Any synthetic not over .w30


----------



## WABOOM (Mar 2, 2019)

Supertech Synthetic 5w30 in my Ariens Deluxe 30.


----------



## 140278 (Aug 27, 2020)

the owners manual reads 5w30 and lists the ariens part number on page 13 of the english section 
with todays motors syntech flows much faster in cold which aids cold starting ,esp, when one has to pull start a machine what brand you like is up to you 

the down load can be found in home depots website Ariens Platinum Rapid Trak SHO 28 in. Two-Stage Gas Snow Blower-921057 - The Home Depot


----------



## Shovel (Mar 26, 2019)

d3500ram said:


> *Ariens* Platinum Track SHO 28,
> 
> Owner's manual and service manual do not have specs for type and amount.
> 
> ...


It's a splash engine..if the oil is real thick while cold it won't splash..stick with thinner oils for a splash engine in cold weather.
Pick a quality 5/30 oil...or 00/30 if you can get some



Sent from my LM-Q710.FG using Tapatalk


----------



## ST1100A (Feb 7, 2015)

I use the synthetic Amsoil 10W/30 Power equipment oil that is specially formulated for OPE.
It will flow at -46 F.
It is made from 30 weight base stocks with the parriffins/wax removed to keep it from gelling at low temperatures.
Most all of your 10w/30 oils are made with a 10 weight base stock, same with your 5W/30 oils, they are made with a 5 weight base stock, then they add Viscosity Index improvers - V.I. improvers, to give them the higher number, but as the oil breaks down, the V. I. improvers create sludge as the rest of the oil vaporizes and gets sucked out the breather and burned in the combustion chamber as part of the pollution control or emission system built into the engine.
Amsoil withstands high temperatures extremely well. It also doesn't vaporize like standard 10W/30 or 5W/30 oils will. When it doesn't vaporize, you will have less oil consumption.
Oils will vaporize not just from temperature, but from contacting spinning parts inside the engine. It is like throwing a liquid into a spinning fan and causing it to turn into a "Mist". The "Fumes" or "Mists" are then normally sucked through the breather system and burned in the engine, then sent out the exhaust.
Amsoil resists the "Vaporizing" extremely well by being made with the heavier base stocks as to conventional oils made with lighter base stocks.
Many of your Automotive synthetic oils made for cars are made with the lighter base stocks to be energy conservative, thus causing less resistance when being pumped through the engine, so as to save on energy needed to pump it and help obtain better fuel mileage from not robbing the engines power to pump it. But the problem with the automotive synthetic oil is it will "Mist" more than the oils specifically made for OPE usage.


----------



## 140278 (Aug 27, 2020)

thanks for the details Steve. sad part is most users will see the $10.00 plus per qt price and shy away, turning to the likes of mobil 1, castrol edge . valvoline or what ever name brand they like , never realizing that oil might not meet the API rating, not have the correct anti foaming, anti wear additives thier machine needs. 

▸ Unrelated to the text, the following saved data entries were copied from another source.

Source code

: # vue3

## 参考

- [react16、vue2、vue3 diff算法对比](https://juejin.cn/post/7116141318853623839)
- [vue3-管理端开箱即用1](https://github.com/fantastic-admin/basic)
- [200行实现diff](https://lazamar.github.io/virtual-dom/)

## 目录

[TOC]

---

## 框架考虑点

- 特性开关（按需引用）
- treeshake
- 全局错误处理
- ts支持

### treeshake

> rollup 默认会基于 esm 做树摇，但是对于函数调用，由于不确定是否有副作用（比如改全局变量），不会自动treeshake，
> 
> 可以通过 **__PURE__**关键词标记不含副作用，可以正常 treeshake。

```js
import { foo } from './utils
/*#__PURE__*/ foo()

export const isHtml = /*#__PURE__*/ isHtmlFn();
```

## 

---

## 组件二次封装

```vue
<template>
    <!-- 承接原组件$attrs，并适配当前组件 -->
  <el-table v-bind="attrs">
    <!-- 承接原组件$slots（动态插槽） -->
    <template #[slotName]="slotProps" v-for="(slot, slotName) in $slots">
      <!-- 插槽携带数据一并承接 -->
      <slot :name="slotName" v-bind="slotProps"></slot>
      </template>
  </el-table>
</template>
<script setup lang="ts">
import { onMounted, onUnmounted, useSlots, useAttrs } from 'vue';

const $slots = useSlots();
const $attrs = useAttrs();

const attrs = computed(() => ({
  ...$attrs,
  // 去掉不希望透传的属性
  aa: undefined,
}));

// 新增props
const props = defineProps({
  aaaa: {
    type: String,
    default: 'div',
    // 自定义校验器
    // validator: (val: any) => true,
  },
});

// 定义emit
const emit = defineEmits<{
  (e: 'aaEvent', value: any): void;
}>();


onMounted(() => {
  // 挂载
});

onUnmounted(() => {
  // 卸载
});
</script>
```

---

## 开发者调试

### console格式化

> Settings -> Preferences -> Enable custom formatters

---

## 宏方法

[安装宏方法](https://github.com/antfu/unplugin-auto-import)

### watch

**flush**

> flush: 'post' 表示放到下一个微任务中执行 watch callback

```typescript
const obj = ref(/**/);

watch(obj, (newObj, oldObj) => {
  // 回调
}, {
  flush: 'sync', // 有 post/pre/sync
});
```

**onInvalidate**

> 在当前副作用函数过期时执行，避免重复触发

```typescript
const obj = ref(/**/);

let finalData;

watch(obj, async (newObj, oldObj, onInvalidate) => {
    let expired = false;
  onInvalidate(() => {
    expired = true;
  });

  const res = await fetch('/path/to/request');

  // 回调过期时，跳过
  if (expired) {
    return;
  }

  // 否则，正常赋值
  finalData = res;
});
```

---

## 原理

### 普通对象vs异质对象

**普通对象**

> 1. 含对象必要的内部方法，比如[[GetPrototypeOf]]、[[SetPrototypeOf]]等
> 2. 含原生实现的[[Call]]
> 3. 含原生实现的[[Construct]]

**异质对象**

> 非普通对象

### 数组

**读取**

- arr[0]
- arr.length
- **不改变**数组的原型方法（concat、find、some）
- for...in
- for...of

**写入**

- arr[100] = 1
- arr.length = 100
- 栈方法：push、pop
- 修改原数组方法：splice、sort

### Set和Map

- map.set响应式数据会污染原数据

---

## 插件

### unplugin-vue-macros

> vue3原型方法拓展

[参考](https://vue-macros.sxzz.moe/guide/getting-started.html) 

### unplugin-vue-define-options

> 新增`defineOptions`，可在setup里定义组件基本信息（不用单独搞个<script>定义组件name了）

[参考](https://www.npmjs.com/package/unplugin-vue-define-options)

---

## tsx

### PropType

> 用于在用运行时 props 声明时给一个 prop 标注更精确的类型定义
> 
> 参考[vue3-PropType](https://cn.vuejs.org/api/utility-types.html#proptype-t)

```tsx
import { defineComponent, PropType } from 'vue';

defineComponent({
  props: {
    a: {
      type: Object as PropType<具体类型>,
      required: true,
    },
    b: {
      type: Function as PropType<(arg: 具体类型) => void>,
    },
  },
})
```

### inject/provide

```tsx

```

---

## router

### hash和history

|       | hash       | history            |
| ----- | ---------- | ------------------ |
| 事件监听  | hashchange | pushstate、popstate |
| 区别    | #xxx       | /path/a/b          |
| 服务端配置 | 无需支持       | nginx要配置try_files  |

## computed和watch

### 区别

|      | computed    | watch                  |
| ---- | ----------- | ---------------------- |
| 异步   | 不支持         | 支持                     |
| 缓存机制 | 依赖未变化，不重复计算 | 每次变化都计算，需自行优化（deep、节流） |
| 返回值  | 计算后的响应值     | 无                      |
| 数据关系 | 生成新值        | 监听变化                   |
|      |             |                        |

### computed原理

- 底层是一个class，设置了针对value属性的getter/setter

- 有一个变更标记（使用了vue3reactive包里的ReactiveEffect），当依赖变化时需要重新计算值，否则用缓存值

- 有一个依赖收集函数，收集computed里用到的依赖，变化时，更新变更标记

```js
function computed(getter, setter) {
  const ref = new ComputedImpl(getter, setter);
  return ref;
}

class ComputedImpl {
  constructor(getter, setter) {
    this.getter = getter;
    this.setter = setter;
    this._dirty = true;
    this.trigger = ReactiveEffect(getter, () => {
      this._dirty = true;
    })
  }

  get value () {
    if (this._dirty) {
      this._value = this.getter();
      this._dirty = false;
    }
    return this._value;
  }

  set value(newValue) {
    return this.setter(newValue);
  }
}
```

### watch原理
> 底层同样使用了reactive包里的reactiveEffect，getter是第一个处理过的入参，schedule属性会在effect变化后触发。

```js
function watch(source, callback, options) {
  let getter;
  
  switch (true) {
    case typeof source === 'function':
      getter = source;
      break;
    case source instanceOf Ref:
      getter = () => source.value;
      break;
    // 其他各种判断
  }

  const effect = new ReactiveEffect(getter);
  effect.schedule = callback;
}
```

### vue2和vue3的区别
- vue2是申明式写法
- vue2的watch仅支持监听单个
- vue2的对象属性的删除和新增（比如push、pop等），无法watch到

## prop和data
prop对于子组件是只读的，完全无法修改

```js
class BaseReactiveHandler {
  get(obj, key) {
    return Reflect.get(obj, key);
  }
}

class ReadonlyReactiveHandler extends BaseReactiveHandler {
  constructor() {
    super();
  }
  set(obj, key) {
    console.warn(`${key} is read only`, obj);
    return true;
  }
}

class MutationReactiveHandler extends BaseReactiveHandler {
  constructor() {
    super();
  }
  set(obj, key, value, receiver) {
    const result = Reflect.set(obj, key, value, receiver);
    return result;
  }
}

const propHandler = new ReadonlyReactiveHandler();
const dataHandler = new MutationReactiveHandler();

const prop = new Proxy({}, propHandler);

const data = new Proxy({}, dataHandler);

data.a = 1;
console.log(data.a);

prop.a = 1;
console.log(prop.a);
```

for me i use supertech in some of the old kohler K's that never run in cold temps or kawasaki ktech blend in everything else, the kawasaki ktech oil contains zinc that is needed with flat tappet camshafts to reduce wear ,is a outdoor power equipment oil 





Kawasaki 4-Cycle Engine Oil | Kawasaki - Lawn Mower Engines - Small Engines


Your Kawasaki engine works hard to deliver efficient, reliable power—so treat it right. Premium KTech engine oil is uniquely formulated for your machine. Longer engine life. Cleaner operation. Refined in the USA. KTech engine oil gives superior performance for the engine you depend on. Ideal for...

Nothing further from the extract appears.